[Dataset excerpts]
-*-
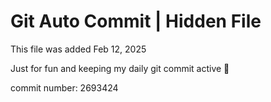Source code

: # Git Auto Commit | Hidden File

This file was added Feb 12, 2025

Just for fun and keeping my daily git commit active 🤪

commit number: 2693424
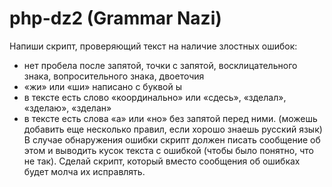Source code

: # php-dz2 (Grammar Nazi)
Напиши скрипт, проверяющий текст на наличие злостных ошибок:
* нет пробела после запятой, точки с запятой, восклицательного знака, вопросительного знака, двоеточия
* «жи» или «ши» написано с буквой ы
* в тексте есть слово «координально» или «сдесь», «зделал», «зделаю», «зделан»
* в тексте есть слова «а» или «но» без запятой перед ними.
(можешь добавить еще несколько правил, если хорошо знаешь русский язык)
В случае обнаружения ошибки скрипт должен писать сообщение об этом и выводить кусок текста с ошибкой (чтобы было понятно, что не так).
Cделай скрипт, который вместо сообщения об ошибках будет молча их исправлять.
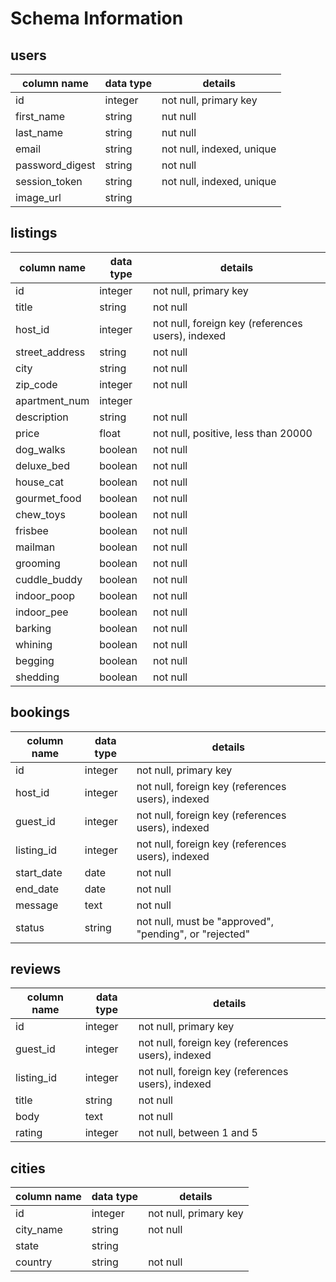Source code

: # Schema Information

## users
column name     | data type | details
----------------|-----------|-----------------------
id              | integer   | not null, primary key
first_name      | string    | nut null
last_name       | string    | nut null
email           | string    | not null, indexed, unique
password_digest | string    | not null
session_token   | string    | not null, indexed, unique
image_url       | string    |

## listings
column name    | data type | details
---------------|-----------|-----------------------
id             | integer   | not null, primary key
title          | string    | not null
host_id        | integer   | not null, foreign key (references users), indexed
street_address | string    | not null
city           | string    | not null
zip_code       | integer   | not null
apartment_num  | integer   |
description    | string    | not null
price          | float     | not null, positive, less than 20000
dog_walks      | boolean   | not null
deluxe_bed     | boolean   | not null
house_cat      | boolean   | not null
gourmet_food   | boolean   | not null
chew_toys      | boolean   | not null
frisbee        | boolean   | not null
mailman        | boolean   | not null
grooming       | boolean   | not null
cuddle_buddy   | boolean   | not null
indoor_poop    | boolean   | not null
indoor_pee     | boolean   | not null
barking        | boolean   | not null
whining        | boolean   | not null
begging        | boolean   | not null
shedding       | boolean   | not null

## bookings
column name | data type | details
------------|-----------|-----------------------
id          | integer   | not null, primary key
host_id     | integer   | not null, foreign key (references users), indexed
guest_id    | integer   | not null, foreign key (references users), indexed
listing_id  | integer   | not null, foreign key (references users), indexed
start_date  | date      | not null
end_date    | date      | not null
message     | text      | not null
status      | string    | not null, must be "approved", "pending", or "rejected"

## reviews
column name | data type | details
------------|-----------|-----------------------
id          | integer   | not null, primary key
guest_id    | integer   | not null, foreign key (references users), indexed
listing_id  | integer   | not null, foreign key (references users), indexed
title       | string    | not null
body        | text      | not null
rating      | integer   | not null, between 1 and 5

## cities
column name | data type | details
------------|-----------|-----------------------
id          | integer   | not null, primary key
city_name   | string    | not null
state       | string    |
country     | string    | not null
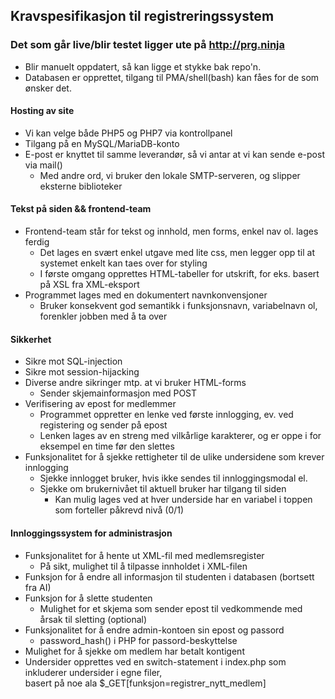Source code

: ## Kravspesifikasjon til registreringssystem

### Det som går live/blir testet ligger ute på http://prg.ninja
* Blir manuelt oppdatert, så kan ligge et stykke bak repo'n.
* Databasen er opprettet, tilgang til PMA/shell(bash) kan fåes for de som ønsker det.

#### Hosting av site
* Vi kan velge både PHP5 og PHP7 via kontrollpanel
* Tilgang på en MySQL/MariaDB-konto
* E-post er knyttet til samme leverandør, så vi antar at vi kan sende e-post via mail()
  * Med andre ord, vi bruker den lokale SMTP-serveren, og slipper eksterne biblioteker

#### Tekst på siden && frontend-team
* Frontend-team står for tekst og innhold, men forms, enkel nav ol. lages ferdig
  * Det lages en svært enkel utgave med lite css, men legger opp til at systemet enkelt kan taes over for styling
  * I første omgang opprettes HTML-tabeller for utskrift, for eks. basert på XSL fra XML-eksport
* Programmet lages med en dokumentert navnkonvensjoner
  * Bruker konsekvent god semantikk i funksjonsnavn, variabelnavn ol, forenkler jobben med å ta over

#### Sikkerhet
* Sikre mot SQL-injection
* Sikre mot session-hijacking
* Diverse andre sikringer mtp. at vi bruker HTML-forms
  * Sender skjemainformasjon med POST
* Verifisering av epost for medlemmer
  * Programmet oppretter en lenke ved første innlogging, ev. ved registering og sender på epost
  * Lenken lages av en streng med vilkårlige karakterer, og er oppe i for eksempel en time før den slettes
* Funksjonalitet for å sjekke rettigheter til de ulike undersidene som krever innlogging
  * Sjekke innlogget bruker, hvis ikke sendes til innloggingsmodal el.
  * Sjekke om brukernivået til aktuell bruker har tilgang til siden
    * Kan mulig lages ved at hver underside har en variabel i toppen som forteller påkrevd nivå (0/1)

#### Innloggingssystem for administrasjon
* Funksjonalitet for å hente ut XML-fil med medlemsregister
  * På sikt, mulighet til å tilpasse innholdet i XML-filen
* Funksjon for å endre all informasjon til studenten i databasen (bortsett fra AI)
* Funksjon for å slette studenten
  * Mulighet for et skjema som sender epost til vedkommende med årsak til sletting (optional)
* Funksjonalitet for å endre admin-kontoen sin epost og passord
  * password_hash() i PHP for passord-beskyttelse
* Mulighet for å sjekke om medlem har betalt kontigent
* Undersider opprettes ved en switch-statement i index.php som inkluderer undersider i egne filer,  
basert på noe ala $\_GET[funksjon=registrer_nytt_medlem]
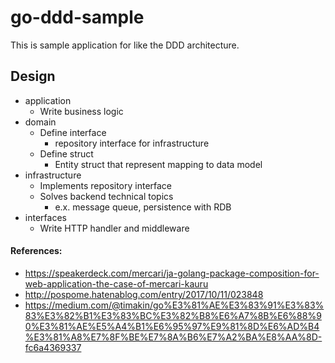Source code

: # go-ddd-sample

This is sample application for like the DDD architecture.

## Design

* application
    * Write business logic
* domain
    * Define interface
        * repository interface for infrastructure
    * Define struct
        * Entity struct that represent mapping to data model
* infrastructure
    * Implements repository interface
    * Solves backend technical topics
        * e.x. message queue, persistence with RDB
* interfaces
    * Write HTTP handler and middleware

#### References:

* https://speakerdeck.com/mercari/ja-golang-package-composition-for-web-application-the-case-of-mercari-kauru
* http://pospome.hatenablog.com/entry/2017/10/11/023848
* https://medium.com/@timakin/go%E3%81%AE%E3%83%91%E3%83%83%E3%82%B1%E3%83%BC%E3%82%B8%E6%A7%8B%E6%88%90%E3%81%AE%E5%A4%B1%E6%95%97%E9%81%8D%E6%AD%B4%E3%81%A8%E7%8F%BE%E7%8A%B6%E7%A2%BA%E8%AA%8D-fc6a4369337
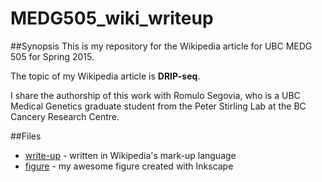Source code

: # MEDG505_wiki_writeup

##Synopsis
This is my repository for the Wikipedia article for UBC MEDG 505 for Spring 2015.

The topic of my Wikipedia article is **DRIP-seq**.

I share the authorship of this work with Romulo Segovia, who is a UBC Medical Genetics graduate student from the Peter Stirling Lab at the BC Cancery Research Centre.

##Files
* [write-up](drip_seq.txt) - written in Wikipedia's mark-up language
* [figure](drip_seq_work_flow.svg) - my awesome figure created with Inkscape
-*-
[Work to complete]
Repeat only the lines between the top of the entries above and the line containing "вопросительного знака, двоеточия", both ends included, without the pictures.

[Answer to the problem]
Source code

: # Git Auto Commit | Hidden File

This file was added Feb 12, 2025

Just for fun and keeping my daily git commit active 🤪

commit number: 2693424
Source code

: # php-dz2 (Grammar Nazi)
Напиши скрипт, проверяющий текст на наличие злостных ошибок:
* нет пробела после запятой, точки с запятой, восклицательного знака, вопросительного знака, двоеточия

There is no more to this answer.